Exercise instructions →
Set down the material exactly as given, please, from its first line through the line that includes "- Black Comedy!".
============================================================
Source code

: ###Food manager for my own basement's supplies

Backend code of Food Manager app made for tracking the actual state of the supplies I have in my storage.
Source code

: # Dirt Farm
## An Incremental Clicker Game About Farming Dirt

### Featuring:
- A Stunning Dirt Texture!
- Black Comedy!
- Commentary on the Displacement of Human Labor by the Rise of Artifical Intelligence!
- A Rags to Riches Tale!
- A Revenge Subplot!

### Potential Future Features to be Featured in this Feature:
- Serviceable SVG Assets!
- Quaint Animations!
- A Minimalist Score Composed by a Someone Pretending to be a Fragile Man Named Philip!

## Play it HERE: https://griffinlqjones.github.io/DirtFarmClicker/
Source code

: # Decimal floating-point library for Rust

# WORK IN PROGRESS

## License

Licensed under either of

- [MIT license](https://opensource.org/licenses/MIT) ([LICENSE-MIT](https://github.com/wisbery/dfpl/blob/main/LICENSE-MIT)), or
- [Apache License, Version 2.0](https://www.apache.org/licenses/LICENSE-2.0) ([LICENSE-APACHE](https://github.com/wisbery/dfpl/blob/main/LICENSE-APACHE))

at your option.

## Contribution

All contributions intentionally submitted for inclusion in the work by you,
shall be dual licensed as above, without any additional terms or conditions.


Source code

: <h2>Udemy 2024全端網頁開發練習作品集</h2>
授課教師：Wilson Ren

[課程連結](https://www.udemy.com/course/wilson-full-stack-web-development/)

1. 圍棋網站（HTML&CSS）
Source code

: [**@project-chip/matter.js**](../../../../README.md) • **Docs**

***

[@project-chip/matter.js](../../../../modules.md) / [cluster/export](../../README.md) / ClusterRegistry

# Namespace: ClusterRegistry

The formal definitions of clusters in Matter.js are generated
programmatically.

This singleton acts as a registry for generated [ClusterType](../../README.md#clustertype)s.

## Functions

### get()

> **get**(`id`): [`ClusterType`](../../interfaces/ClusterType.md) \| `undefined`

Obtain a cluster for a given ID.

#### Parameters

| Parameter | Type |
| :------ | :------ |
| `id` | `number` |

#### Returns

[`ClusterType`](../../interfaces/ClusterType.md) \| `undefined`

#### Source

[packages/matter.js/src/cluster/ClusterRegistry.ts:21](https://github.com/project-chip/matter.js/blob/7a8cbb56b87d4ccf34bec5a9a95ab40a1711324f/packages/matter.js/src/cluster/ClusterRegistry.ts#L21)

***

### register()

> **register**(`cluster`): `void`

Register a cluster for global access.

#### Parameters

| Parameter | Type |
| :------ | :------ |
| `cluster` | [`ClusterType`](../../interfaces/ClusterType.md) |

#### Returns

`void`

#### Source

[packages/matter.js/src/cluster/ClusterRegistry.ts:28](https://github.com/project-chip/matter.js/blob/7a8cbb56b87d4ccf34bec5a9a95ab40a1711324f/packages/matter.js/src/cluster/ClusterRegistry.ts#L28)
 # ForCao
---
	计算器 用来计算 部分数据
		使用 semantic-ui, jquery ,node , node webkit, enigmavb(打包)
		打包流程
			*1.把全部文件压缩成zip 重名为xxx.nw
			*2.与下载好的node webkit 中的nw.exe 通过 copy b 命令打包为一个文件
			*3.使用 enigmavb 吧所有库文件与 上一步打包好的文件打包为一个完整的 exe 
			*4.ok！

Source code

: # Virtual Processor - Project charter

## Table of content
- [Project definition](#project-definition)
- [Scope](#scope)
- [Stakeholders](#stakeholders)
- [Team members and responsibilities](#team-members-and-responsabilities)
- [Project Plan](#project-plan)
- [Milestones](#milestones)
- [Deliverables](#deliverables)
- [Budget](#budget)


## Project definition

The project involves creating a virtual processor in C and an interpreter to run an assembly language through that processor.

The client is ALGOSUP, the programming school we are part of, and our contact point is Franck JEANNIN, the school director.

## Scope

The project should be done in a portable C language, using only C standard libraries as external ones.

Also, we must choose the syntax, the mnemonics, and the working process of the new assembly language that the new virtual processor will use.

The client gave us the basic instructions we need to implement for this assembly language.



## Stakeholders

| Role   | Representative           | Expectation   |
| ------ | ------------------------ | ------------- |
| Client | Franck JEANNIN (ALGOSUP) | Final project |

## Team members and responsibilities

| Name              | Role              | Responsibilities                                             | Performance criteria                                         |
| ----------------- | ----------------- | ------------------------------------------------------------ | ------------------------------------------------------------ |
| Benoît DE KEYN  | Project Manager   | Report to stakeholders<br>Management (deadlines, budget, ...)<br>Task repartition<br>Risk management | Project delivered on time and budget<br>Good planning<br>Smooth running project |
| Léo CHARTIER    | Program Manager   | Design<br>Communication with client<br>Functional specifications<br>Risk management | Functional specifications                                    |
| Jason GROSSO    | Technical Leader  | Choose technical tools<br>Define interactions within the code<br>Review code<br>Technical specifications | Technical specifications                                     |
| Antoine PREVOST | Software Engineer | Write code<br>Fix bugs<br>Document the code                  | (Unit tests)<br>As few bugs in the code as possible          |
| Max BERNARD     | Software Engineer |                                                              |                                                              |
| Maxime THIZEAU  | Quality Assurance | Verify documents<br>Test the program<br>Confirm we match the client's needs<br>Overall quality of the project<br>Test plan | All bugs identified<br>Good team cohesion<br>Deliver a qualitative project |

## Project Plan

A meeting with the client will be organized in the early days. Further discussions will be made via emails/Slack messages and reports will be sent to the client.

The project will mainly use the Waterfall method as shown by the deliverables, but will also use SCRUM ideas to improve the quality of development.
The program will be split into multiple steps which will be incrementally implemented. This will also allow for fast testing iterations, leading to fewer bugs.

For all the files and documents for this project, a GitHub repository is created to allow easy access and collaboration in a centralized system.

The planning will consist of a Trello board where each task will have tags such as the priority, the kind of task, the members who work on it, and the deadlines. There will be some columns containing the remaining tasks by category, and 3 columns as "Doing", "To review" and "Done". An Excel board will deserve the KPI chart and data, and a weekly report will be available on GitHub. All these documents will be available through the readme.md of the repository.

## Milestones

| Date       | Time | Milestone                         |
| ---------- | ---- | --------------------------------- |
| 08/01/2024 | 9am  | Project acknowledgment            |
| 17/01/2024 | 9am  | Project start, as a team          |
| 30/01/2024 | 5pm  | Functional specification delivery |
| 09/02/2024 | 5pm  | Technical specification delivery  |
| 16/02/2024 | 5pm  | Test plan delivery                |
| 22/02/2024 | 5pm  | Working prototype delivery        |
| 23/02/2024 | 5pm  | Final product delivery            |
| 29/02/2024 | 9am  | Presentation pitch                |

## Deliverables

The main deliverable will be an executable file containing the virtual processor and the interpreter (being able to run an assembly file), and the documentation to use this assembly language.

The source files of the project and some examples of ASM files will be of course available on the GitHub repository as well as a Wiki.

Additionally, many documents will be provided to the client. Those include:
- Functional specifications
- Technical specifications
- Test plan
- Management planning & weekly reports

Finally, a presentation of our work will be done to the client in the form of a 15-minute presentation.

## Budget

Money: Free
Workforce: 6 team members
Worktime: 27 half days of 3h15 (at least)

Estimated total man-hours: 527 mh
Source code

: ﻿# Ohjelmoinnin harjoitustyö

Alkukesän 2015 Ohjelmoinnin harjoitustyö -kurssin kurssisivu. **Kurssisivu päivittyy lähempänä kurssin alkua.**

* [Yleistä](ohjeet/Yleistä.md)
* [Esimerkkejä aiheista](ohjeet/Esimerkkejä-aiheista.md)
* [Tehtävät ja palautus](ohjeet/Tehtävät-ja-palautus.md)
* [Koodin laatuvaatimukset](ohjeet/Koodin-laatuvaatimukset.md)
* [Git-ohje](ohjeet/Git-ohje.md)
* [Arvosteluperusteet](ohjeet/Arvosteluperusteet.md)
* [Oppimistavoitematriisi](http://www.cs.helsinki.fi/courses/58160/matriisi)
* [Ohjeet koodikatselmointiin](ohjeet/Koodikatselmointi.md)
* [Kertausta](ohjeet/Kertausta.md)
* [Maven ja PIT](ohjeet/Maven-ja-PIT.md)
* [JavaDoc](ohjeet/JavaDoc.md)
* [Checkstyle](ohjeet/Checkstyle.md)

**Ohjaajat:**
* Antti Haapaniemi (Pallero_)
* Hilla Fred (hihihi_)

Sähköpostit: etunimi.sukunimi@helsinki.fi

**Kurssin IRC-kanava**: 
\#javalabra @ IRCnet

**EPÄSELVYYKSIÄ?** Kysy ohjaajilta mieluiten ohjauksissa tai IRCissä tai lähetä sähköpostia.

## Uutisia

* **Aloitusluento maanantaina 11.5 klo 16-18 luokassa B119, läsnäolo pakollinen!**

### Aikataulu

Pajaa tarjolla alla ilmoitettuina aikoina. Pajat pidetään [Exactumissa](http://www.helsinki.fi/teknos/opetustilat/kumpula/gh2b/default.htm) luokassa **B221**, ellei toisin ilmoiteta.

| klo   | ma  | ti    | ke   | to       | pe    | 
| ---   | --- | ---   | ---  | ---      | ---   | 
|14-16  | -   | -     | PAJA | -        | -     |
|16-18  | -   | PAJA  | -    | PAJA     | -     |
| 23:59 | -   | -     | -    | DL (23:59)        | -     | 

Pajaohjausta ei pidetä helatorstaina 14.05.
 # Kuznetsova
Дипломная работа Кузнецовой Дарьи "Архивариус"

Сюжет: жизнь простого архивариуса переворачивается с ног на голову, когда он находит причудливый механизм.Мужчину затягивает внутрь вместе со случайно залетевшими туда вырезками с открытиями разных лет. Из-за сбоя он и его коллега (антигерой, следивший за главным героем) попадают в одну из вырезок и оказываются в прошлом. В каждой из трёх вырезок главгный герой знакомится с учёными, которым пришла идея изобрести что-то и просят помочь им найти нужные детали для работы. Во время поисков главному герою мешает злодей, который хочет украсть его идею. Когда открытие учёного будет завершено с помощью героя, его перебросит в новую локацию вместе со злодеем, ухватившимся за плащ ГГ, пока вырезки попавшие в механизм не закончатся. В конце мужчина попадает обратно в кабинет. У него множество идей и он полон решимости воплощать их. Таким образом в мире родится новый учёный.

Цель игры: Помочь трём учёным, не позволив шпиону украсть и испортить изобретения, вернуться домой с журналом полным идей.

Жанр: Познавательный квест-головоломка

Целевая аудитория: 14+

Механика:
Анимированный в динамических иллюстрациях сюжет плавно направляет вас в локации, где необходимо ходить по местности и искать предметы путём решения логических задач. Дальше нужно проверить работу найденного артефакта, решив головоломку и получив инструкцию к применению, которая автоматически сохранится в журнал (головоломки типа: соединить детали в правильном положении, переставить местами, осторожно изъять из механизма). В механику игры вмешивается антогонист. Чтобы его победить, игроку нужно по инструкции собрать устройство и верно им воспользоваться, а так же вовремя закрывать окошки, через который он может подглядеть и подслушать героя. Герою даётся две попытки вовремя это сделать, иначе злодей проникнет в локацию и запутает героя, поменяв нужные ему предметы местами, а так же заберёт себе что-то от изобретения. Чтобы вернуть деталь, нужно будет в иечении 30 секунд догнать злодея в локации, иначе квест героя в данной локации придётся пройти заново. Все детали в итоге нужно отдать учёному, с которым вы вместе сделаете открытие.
============================================================
Reply to the exercise →
Source code

: ###Food manager for my own basement's supplies

Backend code of Food Manager app made for tracking the actual state of the supplies I have in my storage.
Source code

: # Dirt Farm
## An Incremental Clicker Game About Farming Dirt

### Featuring:
- A Stunning Dirt Texture!
- Black Comedy!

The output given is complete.